━━━ INPUT DATA

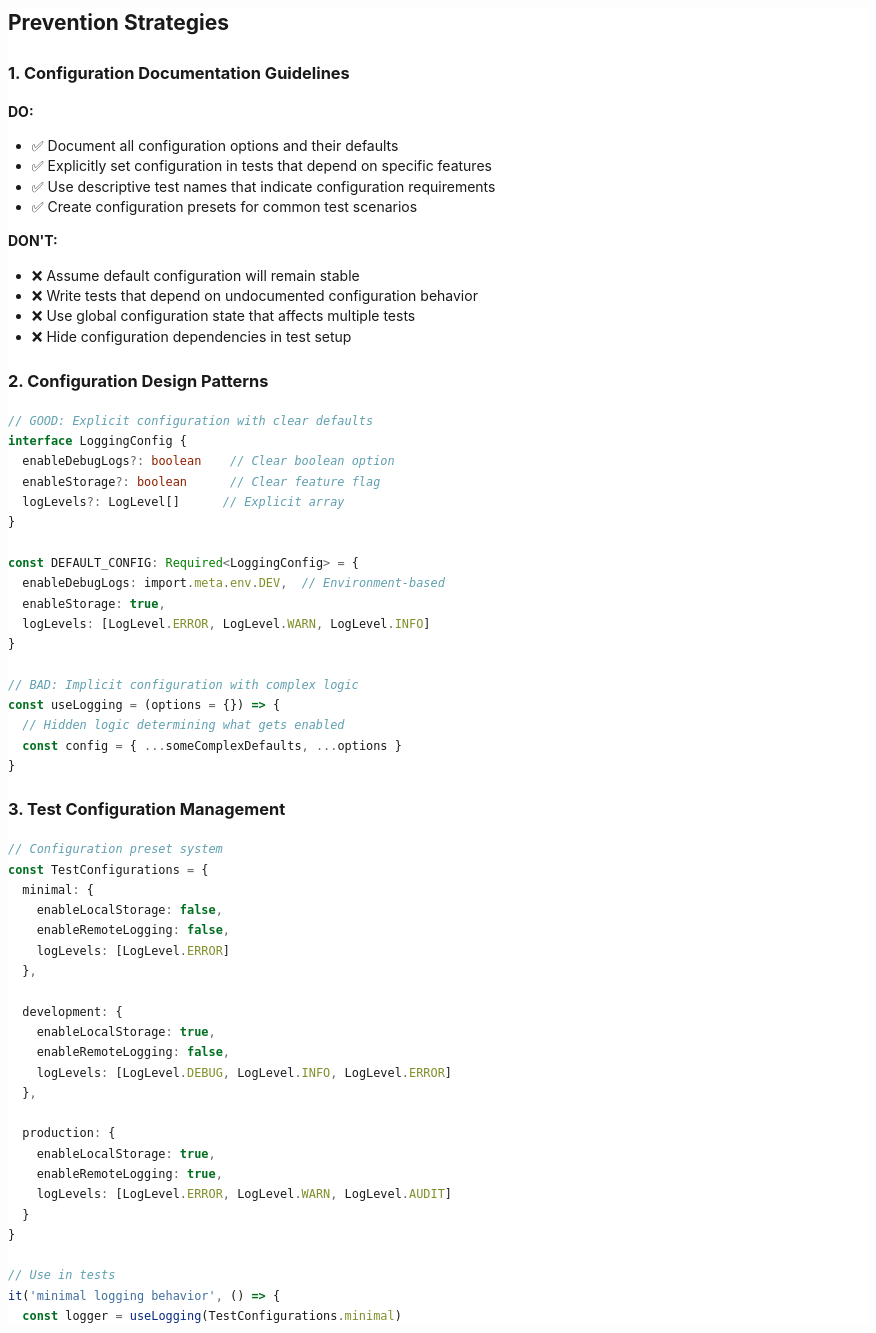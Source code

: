 ## Prevention Strategies

### 1. Configuration Documentation Guidelines
**DO:**
- ✅ Document all configuration options and their defaults
- ✅ Explicitly set configuration in tests that depend on specific features
- ✅ Use descriptive test names that indicate configuration requirements
- ✅ Create configuration presets for common test scenarios

**DON'T:**
- ❌ Assume default configuration will remain stable
- ❌ Write tests that depend on undocumented configuration behavior
- ❌ Use global configuration state that affects multiple tests
- ❌ Hide configuration dependencies in test setup

### 2. Configuration Design Patterns
```typescript
// GOOD: Explicit configuration with clear defaults
interface LoggingConfig {
  enableDebugLogs?: boolean    // Clear boolean option
  enableStorage?: boolean      // Clear feature flag
  logLevels?: LogLevel[]      // Explicit array
}

const DEFAULT_CONFIG: Required<LoggingConfig> = {
  enableDebugLogs: import.meta.env.DEV,  // Environment-based
  enableStorage: true,
  logLevels: [LogLevel.ERROR, LogLevel.WARN, LogLevel.INFO]
}

// BAD: Implicit configuration with complex logic
const useLogging = (options = {}) => {
  // Hidden logic determining what gets enabled
  const config = { ...someComplexDefaults, ...options }
}
```

### 3. Test Configuration Management
```typescript
// Configuration preset system
const TestConfigurations = {
  minimal: {
    enableLocalStorage: false,
    enableRemoteLogging: false,
    logLevels: [LogLevel.ERROR]
  },
  
  development: {
    enableLocalStorage: true,
    enableRemoteLogging: false,
    logLevels: [LogLevel.DEBUG, LogLevel.INFO, LogLevel.ERROR]
  },
  
  production: {
    enableLocalStorage: true,
    enableRemoteLogging: true,
    logLevels: [LogLevel.ERROR, LogLevel.WARN, LogLevel.AUDIT]
  }
}

// Use in tests
it('minimal logging behavior', () => {
  const logger = useLogging(TestConfigurations.minimal)
```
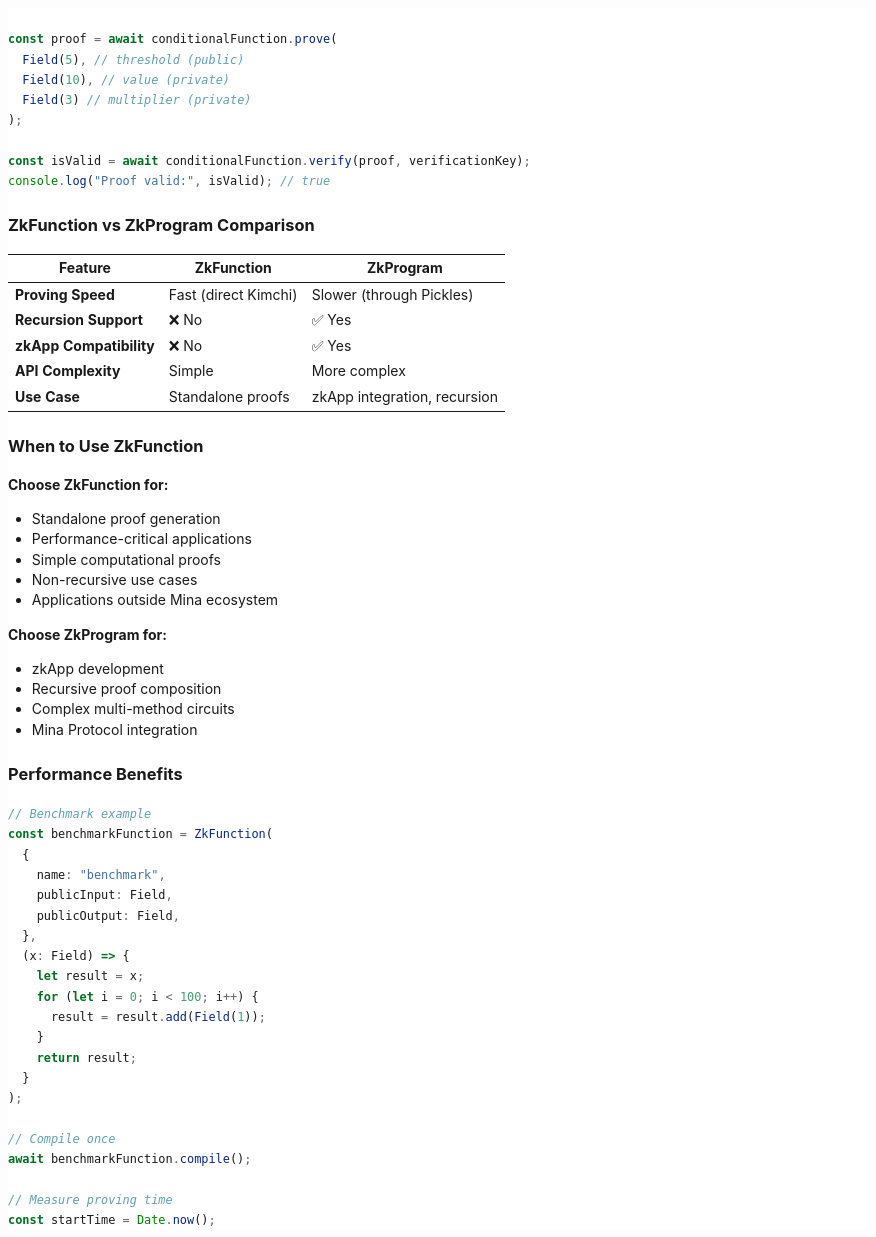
 ```typescript

const proof = await conditionalFunction.prove(
  Field(5), // threshold (public)
  Field(10), // value (private)
  Field(3) // multiplier (private)
);

const isValid = await conditionalFunction.verify(proof, verificationKey);
console.log("Proof valid:", isValid); // true
```

### ZkFunction vs ZkProgram Comparison

| Feature                 | ZkFunction           | ZkProgram                    |
| ----------------------- | -------------------- | ---------------------------- |
| **Proving Speed**       | Fast (direct Kimchi) | Slower (through Pickles)     |
| **Recursion Support**   | ❌ No                | ✅ Yes                       |
| **zkApp Compatibility** | ❌ No                | ✅ Yes                       |
| **API Complexity**      | Simple               | More complex                 |
| **Use Case**            | Standalone proofs    | zkApp integration, recursion |

### When to Use ZkFunction

**Choose ZkFunction for:**

- Standalone proof generation
- Performance-critical applications
- Simple computational proofs
- Non-recursive use cases
- Applications outside Mina ecosystem

**Choose ZkProgram for:**

- zkApp development
- Recursive proof composition
- Complex multi-method circuits
- Mina Protocol integration

### Performance Benefits

```typescript
// Benchmark example
const benchmarkFunction = ZkFunction(
  {
    name: "benchmark",
    publicInput: Field,
    publicOutput: Field,
  },
  (x: Field) => {
    let result = x;
    for (let i = 0; i < 100; i++) {
      result = result.add(Field(1));
    }
    return result;
  }
);

// Compile once
await benchmarkFunction.compile();

// Measure proving time
const startTime = Date.now();
```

━━━━━━

» GOAL OF THE EXERCISE: Return all lines in the data that include the word "Choose".

» SOLUTION TO THE PROBLEM:
**Choose ZkFunction for:**
**Choose ZkProgram for:**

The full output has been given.